One of the tales we were told when I was growing up in an Irish Catholic family is that nuns were not allowed to bathe naked. Whether this is/was true, I have no idea. But the way I heard it is that a nun covered her body with a thin muslin garment while bathing, so as not to be disturbed by (excited by? amazed at? curious about?) the sight of her naked body exposed to her own private gaze as she lay in the warm waters of her bath (cold waters, more likely). She soaped herself through muslin. Or so we were told. And you can just imagine the prurience such ultra-chaste bathing provoked in an impressionable child's mind.

 

But to return to my moutons. That was my background. Added to this were all the other societal prohibitions about touching a stranger without prior approval.

 

I went to a lingerie store looking for new bras. I was dissatisfied with the brand I had been wearing and felt I needed some help in finding a bra that fit well. Though the store was a large discount lingerie store, service was available for those who needed it. A young saleswoman helped me to choose several possible styles and I retired to the dressing room. Curtain pulled shut, I tried on one of the bras.

 

"How's it going?" called the saleswoman from the other side of the curtain. Then she peeked her head in. "No," she said, "that style does nothing for you. Try this other one." She ducked out of the space again, which I appreciated.
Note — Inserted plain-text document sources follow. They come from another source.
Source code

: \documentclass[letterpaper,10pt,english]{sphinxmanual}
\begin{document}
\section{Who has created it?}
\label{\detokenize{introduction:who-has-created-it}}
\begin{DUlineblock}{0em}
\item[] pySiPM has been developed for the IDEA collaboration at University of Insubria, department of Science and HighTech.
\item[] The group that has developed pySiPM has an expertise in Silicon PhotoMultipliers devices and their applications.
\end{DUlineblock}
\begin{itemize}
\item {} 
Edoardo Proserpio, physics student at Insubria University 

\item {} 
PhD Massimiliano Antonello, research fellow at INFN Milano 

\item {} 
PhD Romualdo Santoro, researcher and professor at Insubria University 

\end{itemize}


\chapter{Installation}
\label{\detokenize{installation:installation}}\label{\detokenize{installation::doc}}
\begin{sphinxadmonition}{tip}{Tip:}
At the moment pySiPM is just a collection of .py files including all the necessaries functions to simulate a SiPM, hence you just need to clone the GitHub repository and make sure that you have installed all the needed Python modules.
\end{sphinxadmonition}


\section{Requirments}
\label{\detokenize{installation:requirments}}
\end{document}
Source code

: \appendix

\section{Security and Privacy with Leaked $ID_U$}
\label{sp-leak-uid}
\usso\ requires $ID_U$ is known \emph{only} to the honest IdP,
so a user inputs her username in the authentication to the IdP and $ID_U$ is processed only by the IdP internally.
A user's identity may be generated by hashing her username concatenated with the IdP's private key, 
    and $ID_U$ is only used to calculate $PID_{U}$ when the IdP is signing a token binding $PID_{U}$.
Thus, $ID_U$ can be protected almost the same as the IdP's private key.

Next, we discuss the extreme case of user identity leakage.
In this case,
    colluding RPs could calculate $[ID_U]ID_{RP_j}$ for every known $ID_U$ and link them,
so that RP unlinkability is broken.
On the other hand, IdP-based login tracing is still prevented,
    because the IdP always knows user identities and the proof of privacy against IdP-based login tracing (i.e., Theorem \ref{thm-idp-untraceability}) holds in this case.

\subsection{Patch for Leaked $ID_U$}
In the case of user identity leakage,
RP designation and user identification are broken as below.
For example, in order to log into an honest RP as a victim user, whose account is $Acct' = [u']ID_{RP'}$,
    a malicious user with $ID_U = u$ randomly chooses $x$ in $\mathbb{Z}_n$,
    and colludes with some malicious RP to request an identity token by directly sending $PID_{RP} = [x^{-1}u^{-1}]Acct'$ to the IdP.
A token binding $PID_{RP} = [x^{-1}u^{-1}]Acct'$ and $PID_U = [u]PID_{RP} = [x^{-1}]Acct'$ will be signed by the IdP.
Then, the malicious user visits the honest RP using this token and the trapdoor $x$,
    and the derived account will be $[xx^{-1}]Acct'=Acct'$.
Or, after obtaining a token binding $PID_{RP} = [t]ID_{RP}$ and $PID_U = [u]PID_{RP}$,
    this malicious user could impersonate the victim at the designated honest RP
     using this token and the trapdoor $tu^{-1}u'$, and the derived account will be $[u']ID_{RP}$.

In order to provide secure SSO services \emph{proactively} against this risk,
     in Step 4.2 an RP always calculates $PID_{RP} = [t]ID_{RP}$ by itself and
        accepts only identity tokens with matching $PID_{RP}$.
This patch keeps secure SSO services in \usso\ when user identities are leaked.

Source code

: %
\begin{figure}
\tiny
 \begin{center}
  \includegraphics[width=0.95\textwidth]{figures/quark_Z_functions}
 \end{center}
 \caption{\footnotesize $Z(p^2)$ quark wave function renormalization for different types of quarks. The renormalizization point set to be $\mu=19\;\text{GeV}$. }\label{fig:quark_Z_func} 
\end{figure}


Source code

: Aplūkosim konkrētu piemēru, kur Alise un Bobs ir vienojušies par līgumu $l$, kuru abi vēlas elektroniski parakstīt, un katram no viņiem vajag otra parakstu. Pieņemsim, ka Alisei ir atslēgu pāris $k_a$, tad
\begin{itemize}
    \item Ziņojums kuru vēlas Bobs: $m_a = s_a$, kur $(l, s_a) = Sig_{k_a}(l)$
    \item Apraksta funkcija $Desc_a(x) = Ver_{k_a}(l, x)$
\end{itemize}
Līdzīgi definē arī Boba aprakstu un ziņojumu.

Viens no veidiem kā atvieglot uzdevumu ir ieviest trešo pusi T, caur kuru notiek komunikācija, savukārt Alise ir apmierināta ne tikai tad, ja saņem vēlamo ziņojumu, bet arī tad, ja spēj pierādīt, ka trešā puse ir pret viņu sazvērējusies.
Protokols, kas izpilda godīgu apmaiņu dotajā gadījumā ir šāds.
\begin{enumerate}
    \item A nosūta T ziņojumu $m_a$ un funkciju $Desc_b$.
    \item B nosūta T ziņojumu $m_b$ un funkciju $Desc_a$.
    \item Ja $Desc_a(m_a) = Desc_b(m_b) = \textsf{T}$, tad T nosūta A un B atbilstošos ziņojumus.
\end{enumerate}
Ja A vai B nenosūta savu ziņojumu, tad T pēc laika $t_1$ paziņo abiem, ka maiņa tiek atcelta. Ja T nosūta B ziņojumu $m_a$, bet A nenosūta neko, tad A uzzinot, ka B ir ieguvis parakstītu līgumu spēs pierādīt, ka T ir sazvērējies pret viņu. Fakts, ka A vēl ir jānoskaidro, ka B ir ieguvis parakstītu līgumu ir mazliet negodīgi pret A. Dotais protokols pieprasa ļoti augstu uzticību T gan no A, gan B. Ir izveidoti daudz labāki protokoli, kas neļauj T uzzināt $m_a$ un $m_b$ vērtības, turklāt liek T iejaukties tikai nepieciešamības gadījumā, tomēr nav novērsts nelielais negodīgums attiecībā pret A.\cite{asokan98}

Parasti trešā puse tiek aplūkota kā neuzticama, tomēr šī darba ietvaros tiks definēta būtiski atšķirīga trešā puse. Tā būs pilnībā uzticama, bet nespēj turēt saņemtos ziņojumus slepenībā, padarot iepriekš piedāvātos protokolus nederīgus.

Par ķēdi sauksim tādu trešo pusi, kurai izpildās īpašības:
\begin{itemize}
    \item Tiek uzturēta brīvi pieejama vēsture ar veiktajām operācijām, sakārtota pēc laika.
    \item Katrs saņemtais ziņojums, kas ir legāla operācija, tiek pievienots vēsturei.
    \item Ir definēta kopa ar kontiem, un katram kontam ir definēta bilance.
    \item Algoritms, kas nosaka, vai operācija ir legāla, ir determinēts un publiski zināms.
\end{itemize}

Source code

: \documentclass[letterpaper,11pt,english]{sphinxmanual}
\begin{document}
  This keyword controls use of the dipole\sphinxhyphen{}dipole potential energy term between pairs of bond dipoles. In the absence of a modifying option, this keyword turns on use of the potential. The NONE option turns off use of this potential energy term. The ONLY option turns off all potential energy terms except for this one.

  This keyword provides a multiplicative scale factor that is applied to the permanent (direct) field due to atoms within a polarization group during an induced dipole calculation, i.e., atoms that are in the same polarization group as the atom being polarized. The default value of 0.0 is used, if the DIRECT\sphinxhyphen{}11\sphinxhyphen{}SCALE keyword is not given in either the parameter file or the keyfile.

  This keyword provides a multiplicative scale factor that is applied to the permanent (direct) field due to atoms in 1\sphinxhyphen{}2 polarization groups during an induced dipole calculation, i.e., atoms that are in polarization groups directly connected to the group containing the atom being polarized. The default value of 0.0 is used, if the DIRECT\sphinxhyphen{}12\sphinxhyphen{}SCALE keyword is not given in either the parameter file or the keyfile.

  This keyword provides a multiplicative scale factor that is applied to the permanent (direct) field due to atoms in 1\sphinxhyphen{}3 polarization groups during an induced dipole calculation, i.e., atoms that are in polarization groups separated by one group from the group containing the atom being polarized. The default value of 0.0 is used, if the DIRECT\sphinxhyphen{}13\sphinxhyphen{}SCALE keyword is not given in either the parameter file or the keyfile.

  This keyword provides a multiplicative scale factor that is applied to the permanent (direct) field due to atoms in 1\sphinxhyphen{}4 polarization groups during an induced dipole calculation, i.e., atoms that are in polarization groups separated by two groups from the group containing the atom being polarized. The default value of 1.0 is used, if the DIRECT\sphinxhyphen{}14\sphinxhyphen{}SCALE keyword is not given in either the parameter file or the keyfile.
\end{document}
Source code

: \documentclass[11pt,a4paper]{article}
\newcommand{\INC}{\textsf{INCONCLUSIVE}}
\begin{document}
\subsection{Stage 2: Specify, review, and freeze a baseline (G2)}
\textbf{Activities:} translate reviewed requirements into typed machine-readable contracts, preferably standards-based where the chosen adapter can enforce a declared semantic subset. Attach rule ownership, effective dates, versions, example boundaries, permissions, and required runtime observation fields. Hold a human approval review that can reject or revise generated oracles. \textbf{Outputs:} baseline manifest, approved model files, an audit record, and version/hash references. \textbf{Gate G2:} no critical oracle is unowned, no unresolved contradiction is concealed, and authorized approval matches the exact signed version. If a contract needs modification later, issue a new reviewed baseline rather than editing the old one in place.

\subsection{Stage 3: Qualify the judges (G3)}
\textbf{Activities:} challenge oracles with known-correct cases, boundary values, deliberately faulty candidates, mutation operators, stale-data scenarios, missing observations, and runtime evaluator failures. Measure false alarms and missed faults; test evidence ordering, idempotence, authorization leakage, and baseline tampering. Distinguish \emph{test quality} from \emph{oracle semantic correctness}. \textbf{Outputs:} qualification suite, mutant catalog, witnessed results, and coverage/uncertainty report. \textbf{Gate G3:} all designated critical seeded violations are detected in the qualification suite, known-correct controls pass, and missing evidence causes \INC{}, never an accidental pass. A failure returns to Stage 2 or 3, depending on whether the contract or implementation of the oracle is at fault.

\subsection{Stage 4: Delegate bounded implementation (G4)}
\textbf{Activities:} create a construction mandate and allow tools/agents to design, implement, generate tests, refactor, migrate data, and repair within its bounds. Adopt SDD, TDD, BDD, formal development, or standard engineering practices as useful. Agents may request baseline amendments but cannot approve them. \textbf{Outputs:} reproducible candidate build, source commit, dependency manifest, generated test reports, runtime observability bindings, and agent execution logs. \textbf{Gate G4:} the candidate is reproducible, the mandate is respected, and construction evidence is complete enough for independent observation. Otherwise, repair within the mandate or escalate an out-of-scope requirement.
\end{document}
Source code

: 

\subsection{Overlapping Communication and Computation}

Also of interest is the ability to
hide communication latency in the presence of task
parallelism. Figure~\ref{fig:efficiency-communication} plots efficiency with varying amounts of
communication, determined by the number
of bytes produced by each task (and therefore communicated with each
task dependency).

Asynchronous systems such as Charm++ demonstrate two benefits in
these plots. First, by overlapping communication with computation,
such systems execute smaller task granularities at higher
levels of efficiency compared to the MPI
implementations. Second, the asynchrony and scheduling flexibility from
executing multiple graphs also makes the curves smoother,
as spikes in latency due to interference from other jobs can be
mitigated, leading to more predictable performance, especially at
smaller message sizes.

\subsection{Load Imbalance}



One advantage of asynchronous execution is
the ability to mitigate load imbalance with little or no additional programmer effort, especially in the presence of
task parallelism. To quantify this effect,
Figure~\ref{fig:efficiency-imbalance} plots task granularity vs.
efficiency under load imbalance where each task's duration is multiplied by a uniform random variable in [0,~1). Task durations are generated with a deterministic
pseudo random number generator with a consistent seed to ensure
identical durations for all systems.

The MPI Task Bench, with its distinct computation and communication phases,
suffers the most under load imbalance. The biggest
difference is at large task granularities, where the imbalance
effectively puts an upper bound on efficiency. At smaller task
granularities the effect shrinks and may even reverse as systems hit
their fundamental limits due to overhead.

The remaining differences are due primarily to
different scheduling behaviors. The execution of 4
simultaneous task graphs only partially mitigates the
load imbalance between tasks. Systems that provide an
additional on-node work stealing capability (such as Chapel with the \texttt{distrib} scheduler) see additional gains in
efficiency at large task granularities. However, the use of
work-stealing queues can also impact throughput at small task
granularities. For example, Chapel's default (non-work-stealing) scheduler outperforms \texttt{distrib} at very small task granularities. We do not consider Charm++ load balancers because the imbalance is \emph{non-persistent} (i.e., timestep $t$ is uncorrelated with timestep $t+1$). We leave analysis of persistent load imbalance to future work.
I needed a little privacy.

 

So I took off one and put on the other.

 

"How's it going?" she called.

 

"Well," said I, "I think I like this one." She stepped around the curtain and looked at my bosoms critically. "Yes, that's better," she said.

 

And then, before I even was aware of what was happening, she inserted one small warm hand into the bra, cupped my breast, and moved everything around until, I guess, she felt I was properly filling the space available.

 

I was shocked. Not so much as a "by your leave" before she invaded what had heretofore been a fairly private space. She obviously gave it no thought at all. I assume that she actually spent her day adjusting soft breast tissue to fit its surrounding fabric. Her little hand was in and out in seconds. I bought four of the bras.

 

My second breast story demonstrates how extraordinarily naive I was even as recently as ten years ago.

 

It was a warm, muggy summer day, threatening rain. I walked to the Village to shop, but I took an umbrella, not wanting to be caught unprepared.

 

And a downpour indeed arrived as I marched up the final hill on the way home. I always walk briskly, and even more briskly when I'm being pelted by hard raindrops. It was cozy but noisy under the umbrella.

 

Being a fast walker, I overtook an older man going my way. He had no rain protection, and I couldn't bear the thought of his being soaked while I breezed by him, umbrella'd. I slowed to his pace and said, "Can I offer you some shelter?"

 

He smiled a little and accepted. He was about my size, small for a man. I said, "Hello." He said nothing but gestured as if he didn't understand English.

 

"Parlez-vous francais?" I asked, thinking that Canada's other official language was the next best choice.

 

No.

 

"Ukrainski?" I queried, ungrammatically I'm sure. Our Village is a hotbed of Ukrainians.

 

Still no response.

 

I paused, stuck with my grand gesture and just seeking to make conversation as we plugged along in the rain.

 

"Sprechen sie deutsch?"

 

No response. I imagined him as the aging father of some youngish couple in the neighbourhood, brought to Canada to be with family, but too old to begin to learn the language.

 

He had reached over at some point and was helping me to carry the umbrella, which I didn't mind, because an umbrella gets heavy to hold when you can't switch hands.

 

I was racking my brain for additional languages ("Pa russki?", "Hablo usted espagnol?"), still intent on being a companionable neighbour, when all of a sudden his hand left the umbrella and circled my breast.

 

I was in shock. Had he mistaken me for someone who might enjoy being fondled by a stranger? Or was he just curious as to what this idiot Canadian thought she was doing, offering to share the intimacy of an umbrella during a rainstorm?

 

I was incensed and speechless. In what language could I chastise him? None, obviously. My legs shifted gears and I motored away from him, hugging my umbrella handle to my bosom. I was moving so fast my legs must have looked like a running cartoon figure whose legs become wheels.

 

"Monsieur!" I sputtered as I pulled away from him. "Monsieur, vous etes . . . vous etes . . ."

 

I couldn't think of a word, but it was all right because by then I'd left him in the dust (or a puddle) and he could no longer hear me.